** Opening Given data block **
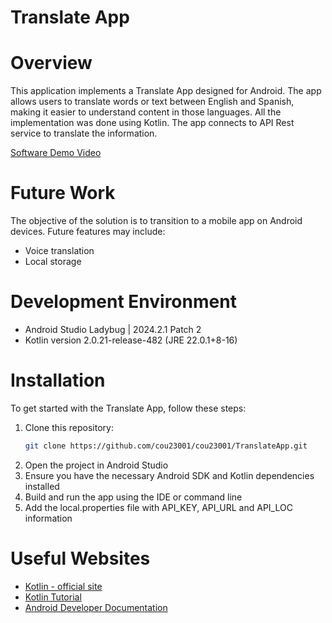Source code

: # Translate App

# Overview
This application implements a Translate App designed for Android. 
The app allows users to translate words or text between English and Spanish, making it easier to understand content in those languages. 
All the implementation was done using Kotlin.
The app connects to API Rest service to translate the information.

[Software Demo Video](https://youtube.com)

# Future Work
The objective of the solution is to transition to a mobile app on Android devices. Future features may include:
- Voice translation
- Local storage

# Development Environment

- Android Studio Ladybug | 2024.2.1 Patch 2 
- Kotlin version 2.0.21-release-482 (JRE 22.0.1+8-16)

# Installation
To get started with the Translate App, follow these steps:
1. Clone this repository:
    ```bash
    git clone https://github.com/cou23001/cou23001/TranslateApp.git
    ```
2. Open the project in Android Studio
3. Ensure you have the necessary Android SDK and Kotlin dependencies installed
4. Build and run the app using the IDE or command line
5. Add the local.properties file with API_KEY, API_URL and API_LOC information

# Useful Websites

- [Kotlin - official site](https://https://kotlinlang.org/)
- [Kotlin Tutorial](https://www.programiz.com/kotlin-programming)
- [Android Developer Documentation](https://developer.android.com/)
** Closing Given data block **
** Opening Given data block **
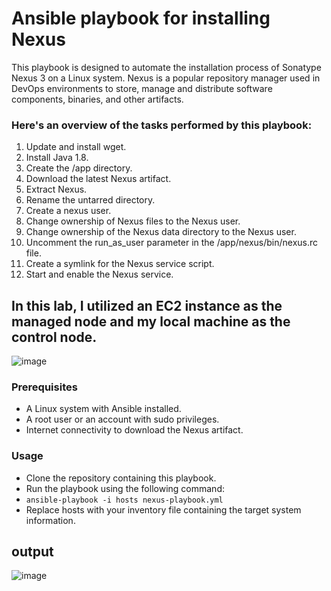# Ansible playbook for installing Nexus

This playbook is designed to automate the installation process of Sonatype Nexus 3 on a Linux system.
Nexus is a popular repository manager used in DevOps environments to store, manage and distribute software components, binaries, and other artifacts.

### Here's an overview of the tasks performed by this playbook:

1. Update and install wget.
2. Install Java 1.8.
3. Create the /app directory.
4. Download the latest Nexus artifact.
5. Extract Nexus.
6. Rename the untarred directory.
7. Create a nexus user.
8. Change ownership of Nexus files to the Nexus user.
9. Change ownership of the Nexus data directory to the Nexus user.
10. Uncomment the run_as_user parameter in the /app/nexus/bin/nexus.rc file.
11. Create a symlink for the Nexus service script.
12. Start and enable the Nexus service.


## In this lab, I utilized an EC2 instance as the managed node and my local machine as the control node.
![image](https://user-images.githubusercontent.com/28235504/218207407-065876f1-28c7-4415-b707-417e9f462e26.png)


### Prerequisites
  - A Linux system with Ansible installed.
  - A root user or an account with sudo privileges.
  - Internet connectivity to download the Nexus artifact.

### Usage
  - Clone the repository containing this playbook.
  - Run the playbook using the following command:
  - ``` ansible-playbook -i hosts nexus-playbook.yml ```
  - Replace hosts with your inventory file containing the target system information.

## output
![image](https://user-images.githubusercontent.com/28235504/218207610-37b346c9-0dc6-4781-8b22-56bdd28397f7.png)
** Closing Given data block **
What is required: Retype only the lines above between the line with "1. Update and install wget." and the line with "8. Change ownership", counting those two lines as well, and keep every character as it is.

Expected output:
1. Update and install wget.
2. Install Java 1.8.
3. Create the /app directory.
4. Download the latest Nexus artifact.
5. Extract Nexus.
6. Rename the untarred directory.
7. Create a nexus user.
8. Change ownership of Nexus files to the Nexus user.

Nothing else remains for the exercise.